— Aim of the exercise —
Your job is to retype the records exactly while dropping every picture.

— The data —
- Opening Delimiter -
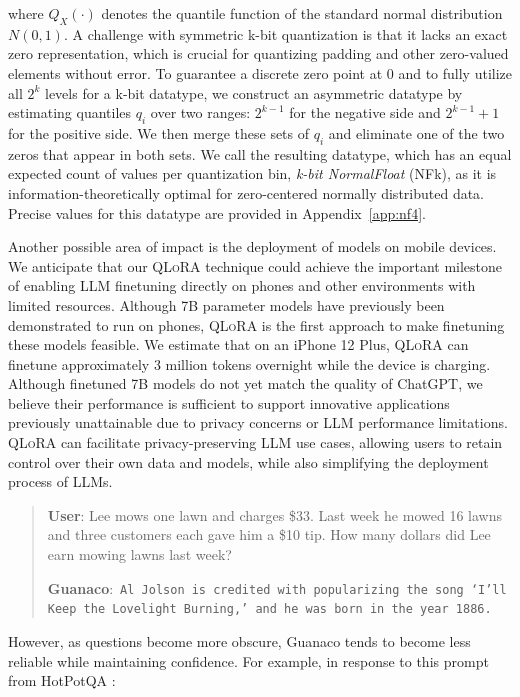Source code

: where $Q_X(\cdot)$ denotes the quantile function of the standard normal distribution $N(0,1)$. A challenge with symmetric k-bit quantization is that it lacks an exact zero representation, which is crucial for quantizing padding and other zero-valued elements without error. To guarantee a discrete zero point at $0$ and to fully utilize all $2^k$ levels for a k-bit datatype, we construct an asymmetric datatype by estimating quantiles $q_i$ over two ranges: $2^{k-1}$ for the negative side and $2^{k-1}+1$ for the positive side. We then merge these sets of $q_i$ and eliminate one of the two zeros that appear in both sets. We call the resulting datatype, which has an equal expected count of values per quantization bin, \emph{k-bit NormalFloat} (NFk), as it is information-theoretically optimal for zero-centered normally distributed data. Precise values for this datatype are provided in Appendix~\ref{app:nf4}.

Another possible area of impact is the deployment of models on mobile devices. We anticipate that our \textsc{QLoRA} technique could achieve the important milestone of enabling LLM finetuning directly on phones and other environments with limited resources. Although 7B parameter models have previously been demonstrated to run on phones, \textsc{QLoRA} is the first approach to make finetuning these models feasible. We estimate that on an iPhone 12 Plus, \textsc{QLoRA} can finetune approximately 3 million tokens overnight while the device is charging. Although finetuned 7B models do not yet match the quality of ChatGPT, we believe their performance is sufficient to support innovative applications previously unattainable due to privacy concerns or LLM performance limitations. \textsc{QLoRA} can facilitate privacy-preserving LLM use cases, allowing users to retain control over their own data and models, while also simplifying the deployment process of LLMs.

\begin{quote}
    \textbf{User}: Lee mows one lawn and charges \$33. Last week he mowed 16 lawns and three customers each gave him a \$10 tip. How many dollars did Lee earn mowing lawns last week?

     \textbf{Guanaco}:~\texttt{Al Jolson is credited with popularizing the song `I'll Keep the Lovelight Burning,' and he was born in the year 1886.}
 \end{quote}

However, as questions become more obscure, {Guanaco} tends to become less reliable while maintaining confidence. For example, in response to this prompt from HotPotQA \citep{yang2018hotpotqa}:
- Closing Delimiter -
— The answer —
Source code

: where $Q_X(\cdot)$ denotes the quantile function of the standard normal distribution $N(0,1)$. A challenge with symmetric k-bit quantization is that it lacks an exact zero representation, which is crucial for quantizing padding and other zero-valued elements without error. To guarantee a discrete zero point at $0$ and to fully utilize all $2^k$ levels for a k-bit datatype, we construct an asymmetric datatype by estimating quantiles $q_i$ over two ranges: $2^{k-1}$ for the negative side and $2^{k-1}+1$ for the positive side. We then merge these sets of $q_i$ and eliminate one of the two zeros that appear in both sets. We call the resulting datatype, which has an equal expected count of values per quantization bin, \emph{k-bit NormalFloat} (NFk), as it is information-theoretically optimal for zero-centered normally distributed data. Precise values for this datatype are provided in Appendix~\ref{app:nf4}.

Another possible area of impact is the deployment of models on mobile devices. We anticipate that our \textsc{QLoRA} technique could achieve the important milestone of enabling LLM finetuning directly on phones and other environments with limited resources. Although 7B parameter models have previously been demonstrated to run on phones, \textsc{QLoRA} is the first approach to make finetuning these models feasible. We estimate that on an iPhone 12 Plus, \textsc{QLoRA} can finetune approximately 3 million tokens overnight while the device is charging. Although finetuned 7B models do not yet match the quality of ChatGPT, we believe their performance is sufficient to support innovative applications previously unattainable due to privacy concerns or LLM performance limitations. \textsc{QLoRA} can facilitate privacy-preserving LLM use cases, allowing users to retain control over their own data and models, while also simplifying the deployment process of LLMs.

\begin{quote}
    \textbf{User}: Lee mows one lawn and charges \$33. Last week he mowed 16 lawns and three customers each gave him a \$10 tip. How many dollars did Lee earn mowing lawns last week?

     \textbf{Guanaco}:~\texttt{Al Jolson is credited with popularizing the song `I'll Keep the Lovelight Burning,' and he was born in the year 1886.}
 \end{quote}

However, as questions become more obscure, {Guanaco} tends to become less reliable while maintaining confidence. For example, in response to this prompt from HotPotQA \citep{yang2018hotpotqa}:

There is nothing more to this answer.